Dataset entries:
※ ※ ※
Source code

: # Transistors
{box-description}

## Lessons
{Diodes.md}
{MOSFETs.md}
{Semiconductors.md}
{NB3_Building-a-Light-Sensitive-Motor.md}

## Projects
※ ※ ※
What you are asked to do: Provide an exact reproduction of all the entries shown above.

Finished exercise:
Source code

: # Transistors
{box-description}

## Lessons
{Diodes.md}
{MOSFETs.md}
{Semiconductors.md}
{NB3_Building-a-Light-Sensitive-Motor.md}

## Projects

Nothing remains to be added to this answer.